_What to produce_
Work through the listing below, copying each line that carries the word "caption".

_Data extract_
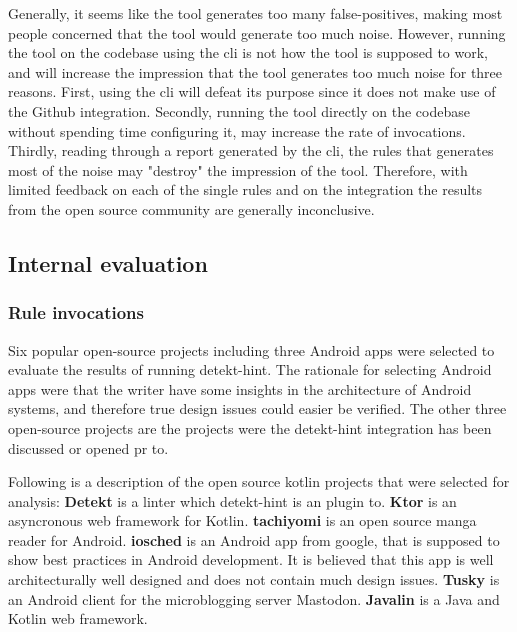 \documentclass{report}
\begin{document}
Generally, it seems like the tool generates too many false-positives, making most people concerned that the tool would generate too much noise. However, running the tool on the codebase using the \gls{cli} is not how the tool is supposed to work, and will increase the impression that the tool generates too much noise for three reasons. First, using the \gls{cli} will defeat its purpose since it does not make use of the Github integration. Secondly, running the tool directly on the codebase without spending time configuring it, may increase the rate of invocations. Thirdly, reading through a report generated by the \gls{cli}, the rules that generates most of the noise may "destroy" the impression of the tool. Therefore, with limited feedback on each of the single rules and on the integration the results from the open source community are generally inconclusive.
 
\subsection{Internal evaluation}
\subsubsection{Rule invocations}
Six popular open-source projects including three Android apps were selected to evaluate the results of running detekt-hint. The rationale for selecting Android apps were that the writer have some insights in the architecture of Android systems, and therefore true design issues could easier be verified. The other three open-source projects are the projects were the detekt-hint integration has been discussed or opened \gls{pr} to. 


Following is a description of the open source kotlin projects that were selected for analysis: \textbf{Detekt} is a linter which detekt-hint is an plugin to. \textbf{Ktor} is an asyncronous web framework for Kotlin. \textbf{tachiyomi} is an open source manga reader for Android. \textbf{iosched} is an Android app from google, that is supposed to show best practices in Android development. It is believed that this app is well architecturally well designed and does not contain much design issues. \textbf{Tusky} is an Android client for the microblogging server Mastodon. \textbf{Javalin} is a Java and Kotlin web framework. 
\end{document}
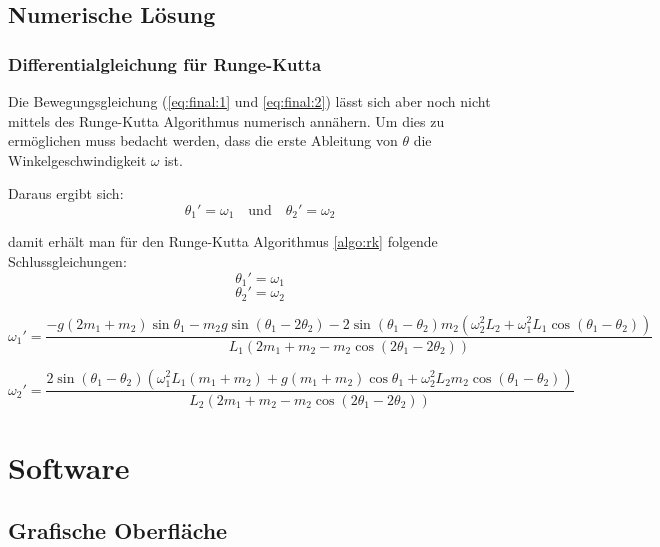\documentclass[12pt]{article}
\numberwithin{equation}{subsection}
\begin{document}
\subsection{Numerische Lösung}
\subsubsection{Differentialgleichung für Runge-Kutta}
Die Bewegungsgleichung (\ref{eq:final:1} und \ref{eq:final:2}) lässt sich aber noch nicht mittels des Runge-Kutta Algorithmus numerisch annähern. Um dies zu ermöglichen muss bedacht werden, dass die erste Ableitung von $\theta$ die Winkelgeschwindigkeit $\omega$ ist.

Daraus ergibt sich:
\begin{equation*}
	\theta_1' = \omega_1 \quad \text{und} \quad \theta_2' = \omega_2
\end{equation*}

damit erhält man für den Runge-Kutta Algorithmus \ref{algo:rk} folgende Schlussgleichungen:
\begin{equation} \label{eq:rk:1}
	\theta_1' = \omega_1
\end{equation}
\begin{equation} \label{eq:rk:2}
	\theta_2' = \omega_2
\end{equation}

\begin{equation} \label{eq:rk:3}
	\omega_1' = \frac{-g(2m_1+m_2)\sin\theta_1 - m_2 g \sin(\theta_1 - 2\theta_2) -2\sin(\theta_1 - \theta_2)m_2(\omega_2^2 L_2 + \omega_1^2 L_1\cos(\theta_1 - \theta_2))}
	{L_1(2m_1 + m_2 - m_2 \cos(2\theta_1 - 2\theta_2))}
\end{equation}

\begin{equation} \label{eq:rk:4}
	\omega_2' = \frac{2\sin(\theta_1 - \theta_2)(\omega_1^2 L_1(m_1 + m_2) + g(m_1 + m_2)\cos\theta_1 + \omega_2^2 L_2 m_2 \cos(\theta_1 - \theta_2))}
	{L_2 (2m_1 + m_2 - m_2 \cos(2 \theta_1 - 2\theta_2))}
\end{equation}

\newpage
\section{Software}
\subsection{Grafische Oberfläche}
\end{document}
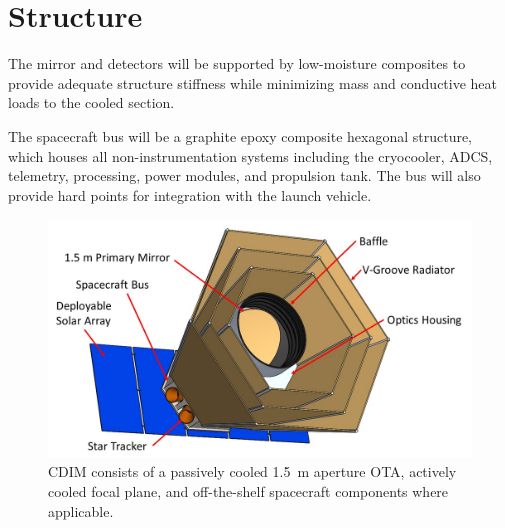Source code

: \documentclass{ws-jai}
\begin{document}
\section{Structure}
\label{sec:structure}
The mirror and detectors will be supported by low-moisture composites to provide adequate structure stiffness while minimizing mass and conductive heat loads to the cooled section.

The spacecraft bus will be a graphite epoxy composite hexagonal structure, which houses all non-instrumentation systems including the cryocooler, ADCS, telemetry, processing, power modules, and propulsion tank.
The bus will also provide hard points for integration with the launch vehicle.


\begin{figure}[htp]
  \includegraphics[width=.8\linewidth]{figs/cdim_annotated-cartoon}
  \caption{CDIM consists of a passively cooled \SI{1.5}{\meter} aperture OTA, actively cooled focal plane, and off-the-shelf spacecraft components where applicable.}
\label{fig:cdim-annotated}
\end{figure}
\end{document}
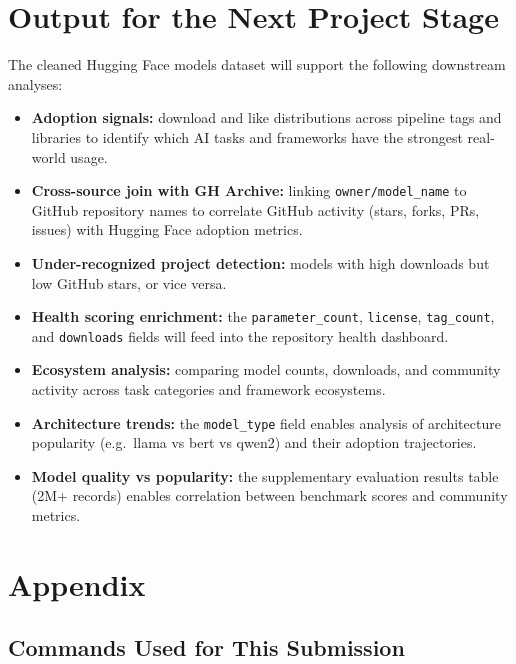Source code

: \documentclass[11pt]{article}
\begin{document}
\section{Output for the Next Project Stage}

The cleaned Hugging Face models dataset will support the following downstream analyses:

\begin{itemize}
  \item \textbf{Adoption signals:} download and like distributions across pipeline tags and libraries to identify which AI tasks and frameworks have the strongest real-world usage.
  \item \textbf{Cross-source join with GH Archive:} linking \texttt{owner/model\_name} to GitHub repository names to correlate GitHub activity (stars, forks, PRs, issues) with Hugging Face adoption metrics.
  \item \textbf{Under-recognized project detection:} models with high downloads but low GitHub stars, or vice versa.
  \item \textbf{Health scoring enrichment:} the \texttt{parameter\_count}, \texttt{license}, \texttt{tag\_count}, and \texttt{downloads} fields will feed into the repository health dashboard.
  \item \textbf{Ecosystem analysis:} comparing model counts, downloads, and community activity across task categories and framework ecosystems.
  \item \textbf{Architecture trends:} the \texttt{model\_type} field enables analysis of architecture popularity (e.g.\ llama vs bert vs qwen2) and their adoption trajectories.
  \item \textbf{Model quality vs popularity:} the supplementary evaluation results table (2M+ records) enables correlation between benchmark scores and community metrics.
\end{itemize}

\section{Appendix}

\subsection{Commands Used for This Submission}
\end{document}
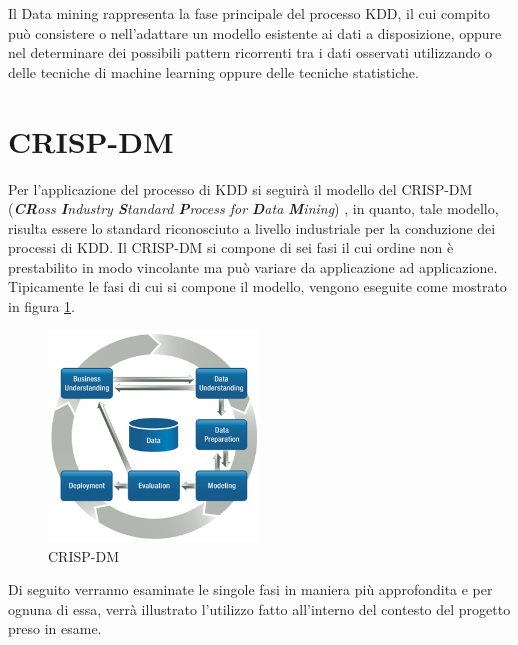 Il Data mining rappresenta la fase principale del processo KDD, il cui compito può consistere o nell'adattare un modello esistente ai dati a disposizione, oppure nel determinare dei possibili pattern ricorrenti tra i dati osservati utilizzando o delle tecniche di machine learning oppure delle tecniche statistiche. 

\section{CRISP-DM}
Per l'applicazione del processo di KDD si seguirà il modello del CRISP-DM (\emph{\textbf{CR}oss \textbf{I}ndustry \textbf{S}tandard \textbf{P}rocess for \textbf{D}ata \textbf{M}ining})
\cite{wirth2000crisp}
, in quanto, tale modello, risulta essere lo standard riconosciuto a livello industriale per la conduzione dei processi di KDD.
Il CRISP-DM si compone di sei fasi il cui ordine non è prestabilito in modo vincolante ma può variare da applicazione ad applicazione. Tipicamente le fasi di cui si compone il modello, vengono eseguite come mostrato in figura \ref{CRISPDM}.

\begin{figure}[hbtp]
\centering
\includegraphics[width=0.5\textwidth]{./images/CRISPDM.png}
\caption{CRISP-DM}
\label{CRISPDM}
\end{figure}

Di seguito verranno esaminate le singole fasi in maniera più approfondita e per ognuna di essa, verrà illustrato l'utilizzo fatto all'interno del contesto del progetto preso in esame.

_Your solution_
  \caption{CDIM consists of a passively cooled \SI{1.5}{\meter} aperture OTA, actively cooled focal plane, and off-the-shelf spacecraft components where applicable.}
\caption{CRISP-DM}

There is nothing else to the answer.